Lawyers Nicola Tarmey and Yvonne Spencer, of VWV, raised similar concerns, noting that without investment in support services, the penultimate item on the list – requiring schools to have a strategy to reduce persistent absences – would be “very difficult to achieve”, which could be problematic if it is a legal requirement.

“The reasons for children not attending school can be complex and can stem from factors such as children’s unmet SEND (special educational needs and disabilities), mental health issues, family dynamics in crisis, gangs and violence. ‘criminal exploitation,’ they said.

“Unless there are proportionate legal obligations for local authorities, health services (including Camhs) and the police to explain and play their role in making school attendance safe, schools may find themselves without the essential support that will be needed to improve school attendance, due to the strain that already exists on these external services.”

More tips but no answers

The fact that the support services aspect was missing from the proposal was, Mr Bowen said, another example of the DfE getting stuck in “guidance mode” and trying to get schools to fix everything without any support.

“They’ve gotten used to giving a lot of advice and now there’s an awful lot of it… being pumped into schools.
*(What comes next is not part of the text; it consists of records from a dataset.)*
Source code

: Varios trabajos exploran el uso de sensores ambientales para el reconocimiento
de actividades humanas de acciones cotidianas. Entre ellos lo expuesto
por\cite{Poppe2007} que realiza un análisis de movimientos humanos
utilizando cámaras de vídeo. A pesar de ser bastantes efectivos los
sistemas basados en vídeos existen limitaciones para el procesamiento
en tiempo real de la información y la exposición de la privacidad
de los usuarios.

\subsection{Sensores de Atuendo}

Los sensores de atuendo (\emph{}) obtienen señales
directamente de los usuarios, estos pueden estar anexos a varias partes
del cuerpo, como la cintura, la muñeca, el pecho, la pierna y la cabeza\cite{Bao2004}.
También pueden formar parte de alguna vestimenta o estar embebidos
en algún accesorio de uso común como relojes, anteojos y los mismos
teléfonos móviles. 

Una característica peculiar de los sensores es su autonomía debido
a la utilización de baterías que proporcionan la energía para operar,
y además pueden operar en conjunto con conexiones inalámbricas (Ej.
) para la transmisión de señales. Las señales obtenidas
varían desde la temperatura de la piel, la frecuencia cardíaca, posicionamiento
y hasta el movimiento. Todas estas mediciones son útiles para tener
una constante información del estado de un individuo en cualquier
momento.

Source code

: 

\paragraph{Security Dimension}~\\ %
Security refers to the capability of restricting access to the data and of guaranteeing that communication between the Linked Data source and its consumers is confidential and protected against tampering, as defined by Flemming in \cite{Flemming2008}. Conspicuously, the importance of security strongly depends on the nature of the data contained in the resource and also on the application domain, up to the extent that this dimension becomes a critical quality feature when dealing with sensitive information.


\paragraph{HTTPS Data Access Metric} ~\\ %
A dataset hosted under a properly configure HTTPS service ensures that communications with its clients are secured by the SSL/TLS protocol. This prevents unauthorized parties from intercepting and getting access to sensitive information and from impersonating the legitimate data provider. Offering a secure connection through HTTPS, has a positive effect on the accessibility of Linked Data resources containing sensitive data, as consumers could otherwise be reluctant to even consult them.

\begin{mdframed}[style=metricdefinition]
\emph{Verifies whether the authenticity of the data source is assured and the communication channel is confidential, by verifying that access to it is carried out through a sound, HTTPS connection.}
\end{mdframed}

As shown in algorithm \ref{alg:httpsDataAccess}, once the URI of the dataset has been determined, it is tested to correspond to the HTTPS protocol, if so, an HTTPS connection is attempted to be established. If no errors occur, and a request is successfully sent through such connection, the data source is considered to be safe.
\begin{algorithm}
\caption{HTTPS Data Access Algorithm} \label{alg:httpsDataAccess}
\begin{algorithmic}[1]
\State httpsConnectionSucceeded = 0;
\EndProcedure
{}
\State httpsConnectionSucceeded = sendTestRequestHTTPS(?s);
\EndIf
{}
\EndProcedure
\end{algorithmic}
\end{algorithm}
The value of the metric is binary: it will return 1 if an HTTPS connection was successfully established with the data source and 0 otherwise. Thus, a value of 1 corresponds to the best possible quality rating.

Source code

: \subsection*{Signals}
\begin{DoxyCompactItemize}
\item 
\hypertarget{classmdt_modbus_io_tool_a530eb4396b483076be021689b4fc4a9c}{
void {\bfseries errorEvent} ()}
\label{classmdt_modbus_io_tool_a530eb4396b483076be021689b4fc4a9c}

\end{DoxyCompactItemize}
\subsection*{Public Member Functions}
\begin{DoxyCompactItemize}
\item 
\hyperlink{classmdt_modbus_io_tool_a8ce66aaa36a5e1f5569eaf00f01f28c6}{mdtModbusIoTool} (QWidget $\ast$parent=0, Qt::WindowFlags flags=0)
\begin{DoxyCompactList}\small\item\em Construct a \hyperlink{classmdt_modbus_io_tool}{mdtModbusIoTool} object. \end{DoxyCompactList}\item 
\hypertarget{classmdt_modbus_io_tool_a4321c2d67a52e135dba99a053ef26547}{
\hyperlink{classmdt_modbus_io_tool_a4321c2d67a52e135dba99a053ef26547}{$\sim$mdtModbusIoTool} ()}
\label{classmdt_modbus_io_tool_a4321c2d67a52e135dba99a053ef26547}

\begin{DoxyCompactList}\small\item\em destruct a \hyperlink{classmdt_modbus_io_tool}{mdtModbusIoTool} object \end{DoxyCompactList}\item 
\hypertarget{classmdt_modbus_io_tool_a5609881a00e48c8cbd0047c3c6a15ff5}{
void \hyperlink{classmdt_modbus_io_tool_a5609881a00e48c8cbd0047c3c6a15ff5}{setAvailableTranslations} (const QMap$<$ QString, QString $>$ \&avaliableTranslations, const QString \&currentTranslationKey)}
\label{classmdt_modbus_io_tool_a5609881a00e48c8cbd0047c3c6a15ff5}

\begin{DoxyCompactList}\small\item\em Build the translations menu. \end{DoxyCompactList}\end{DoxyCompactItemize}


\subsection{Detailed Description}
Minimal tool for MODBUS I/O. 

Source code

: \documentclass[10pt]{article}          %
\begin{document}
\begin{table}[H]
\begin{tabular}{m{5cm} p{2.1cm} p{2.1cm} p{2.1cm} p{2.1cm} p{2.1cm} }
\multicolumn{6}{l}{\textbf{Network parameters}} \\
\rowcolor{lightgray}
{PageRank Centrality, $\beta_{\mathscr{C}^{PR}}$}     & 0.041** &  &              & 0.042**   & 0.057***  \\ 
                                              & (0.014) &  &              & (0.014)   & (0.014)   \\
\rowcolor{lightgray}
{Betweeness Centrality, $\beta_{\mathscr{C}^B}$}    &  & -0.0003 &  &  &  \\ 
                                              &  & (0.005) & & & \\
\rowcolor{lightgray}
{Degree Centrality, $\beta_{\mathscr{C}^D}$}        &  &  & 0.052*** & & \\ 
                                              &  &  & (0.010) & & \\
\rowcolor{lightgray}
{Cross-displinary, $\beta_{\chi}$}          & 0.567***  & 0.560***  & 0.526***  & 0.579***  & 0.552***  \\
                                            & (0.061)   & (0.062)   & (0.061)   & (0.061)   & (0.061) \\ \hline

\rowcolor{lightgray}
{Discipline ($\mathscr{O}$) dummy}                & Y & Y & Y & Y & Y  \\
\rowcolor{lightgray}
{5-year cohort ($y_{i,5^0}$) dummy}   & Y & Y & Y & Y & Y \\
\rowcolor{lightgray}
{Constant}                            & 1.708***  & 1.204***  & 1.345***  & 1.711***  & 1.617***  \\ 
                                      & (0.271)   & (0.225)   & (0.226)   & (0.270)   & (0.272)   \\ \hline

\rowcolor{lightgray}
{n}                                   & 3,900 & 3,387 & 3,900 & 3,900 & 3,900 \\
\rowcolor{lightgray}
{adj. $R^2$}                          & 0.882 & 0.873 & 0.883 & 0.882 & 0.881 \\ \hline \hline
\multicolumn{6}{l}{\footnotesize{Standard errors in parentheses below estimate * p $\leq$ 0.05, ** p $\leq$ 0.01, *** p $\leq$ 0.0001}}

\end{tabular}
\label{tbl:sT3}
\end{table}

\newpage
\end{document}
It’s a 60-page document just about attendance, which is just one aspect of school work,” he said

“So I think schools are frustrated with the amount of guidance being given to them at the moment – there doesn’t seem to be a lot of recognition from the government about the amount of paperwork they’re pushing on schools.”

It will be at least some time before this requirement becomes law – if, indeed, it goes the way set by the DfE. And we could see the government also defining how it will increase services around the school to support attendance.

In the meantime, however, it looks like schools may want to revisit their attendance policies and compare them with the points above to see how they stack up – and start re-framing them if necessary.